Having your marriage fall apart can be hard enough but when you are also in the middle of your immigration process it can become overwhelming, to say the least. Suppose you have filed your petition to become a permanent resident due to marriage but are getting divorced before your conditional green card interview. It is unlikely that you will be able to proceed with a marriage-based green card. However, if the marriage ended due to physical abuse or extreme mental cruelty, a VAWA (‘Violence Against Women Act’) self-petition can be filed. Or, in extreme cases where the applicant is a victim of a violent crime, a U Visa may also be an option.

Filing a VAWA self-petition depends on a few factors like:

  • You must live in the U.S (with a few exceptions).

  • You must be the child, parent, or spouse of an abuser.

  • Your abuser must be a permanent resident or U.S. citizen.

  • You must have lived together with the abuser at one point.

  • You have to prove that abuse occurred during your relationship.

  • Your marriage was in good faith.

  • You have no criminal history during the past three years.

If you find yourself in this situation, consult with an experienced immigration lawyer to see if any alternative solutions may be possible to get your green card and remain in the United States.

VAWA stands for the ‘Violence Against Women Act’ and one element of this law applies specifically to immigrants (male or female) who are victims of domestic violence. It allows immigrant victims of abuse to discreetly apply for a green card without having to rely on their abuser to petition for them.

Below is a step-by-step overview of how to get your VAWA Green Card Petition started.

Step One:

VAWA Green Card Petition For a self-petitioner applying for a VAWA green card, you will file on your behalf using Form I-360. The application must include evidence that shows proof of marriage, birth certificates, and citizenship status, as well as proof of abuse and legitimacy of their marriage

Step Two: Submitting the Petition

Once the USCIS reviews and approves your petition, they will issue you an approval notice.

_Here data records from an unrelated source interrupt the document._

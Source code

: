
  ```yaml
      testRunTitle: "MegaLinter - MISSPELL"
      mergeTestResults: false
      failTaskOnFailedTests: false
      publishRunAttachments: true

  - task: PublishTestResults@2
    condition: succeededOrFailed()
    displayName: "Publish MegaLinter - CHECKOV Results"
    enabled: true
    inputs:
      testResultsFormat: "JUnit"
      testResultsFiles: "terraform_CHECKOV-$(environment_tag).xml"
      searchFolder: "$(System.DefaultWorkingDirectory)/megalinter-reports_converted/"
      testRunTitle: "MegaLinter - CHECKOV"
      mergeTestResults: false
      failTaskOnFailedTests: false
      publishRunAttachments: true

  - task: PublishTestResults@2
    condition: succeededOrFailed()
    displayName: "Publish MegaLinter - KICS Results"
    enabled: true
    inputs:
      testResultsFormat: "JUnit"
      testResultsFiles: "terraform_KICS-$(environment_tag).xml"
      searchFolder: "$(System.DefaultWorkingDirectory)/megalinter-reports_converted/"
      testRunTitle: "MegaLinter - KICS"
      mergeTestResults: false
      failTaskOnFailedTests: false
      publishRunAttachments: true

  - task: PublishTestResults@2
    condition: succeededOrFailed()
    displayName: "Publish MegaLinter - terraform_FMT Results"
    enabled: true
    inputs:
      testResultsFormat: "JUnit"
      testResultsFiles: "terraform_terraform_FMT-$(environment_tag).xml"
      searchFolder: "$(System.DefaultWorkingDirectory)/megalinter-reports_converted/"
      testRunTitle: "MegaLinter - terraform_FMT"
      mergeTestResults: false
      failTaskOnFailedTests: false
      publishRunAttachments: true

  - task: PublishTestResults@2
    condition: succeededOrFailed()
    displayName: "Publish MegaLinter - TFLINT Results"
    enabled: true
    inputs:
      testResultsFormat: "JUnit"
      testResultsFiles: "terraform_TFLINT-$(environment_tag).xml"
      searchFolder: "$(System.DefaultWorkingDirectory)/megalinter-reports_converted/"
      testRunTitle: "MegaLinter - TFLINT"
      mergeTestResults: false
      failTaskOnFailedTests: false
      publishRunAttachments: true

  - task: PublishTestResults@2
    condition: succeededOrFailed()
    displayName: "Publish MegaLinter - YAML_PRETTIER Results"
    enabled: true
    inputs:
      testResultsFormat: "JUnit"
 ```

This case type can take a long time so it may be 1-2 years, or more or less (every case differs!). This notice does not give you legal status in the US yet, however, the US government is sympathetic to VAWA applicant’s situations and will allow you to remain in the country and apply for a work permit while you wait for your green card if you are eligible to apply for the green card too.

Step Three: Priority Date

While typically you would need to wait for your priority date to become current to apply for adjustment of status and proceed on to the final step, if your case is based on your relationship with your US Citizen Spouse or USC parent or child, then you may file your application for adjustment of status with your I-360 VAWA Petition, at the same time!

Step Four: Adjustment of Status

To file for adjustment of status and complete your visa application, if you were not eligible to file it with the I-360 Petition and have not yet done so, you’ll have to file Form I-485 with the USCIS. Appropriate supporting documentation is required as well. Once you submit this application, you are now authorized to remain and stay in the US to wait until a decision has been made, and you can apply to receive a work permit even while waiting for your green card.

You should anticipate having to appear for an interview at the local USCIS office and hopefully become approved for lawful resident status. Unlike in other family immigration cases, the abusive person is not required to be present at the interview.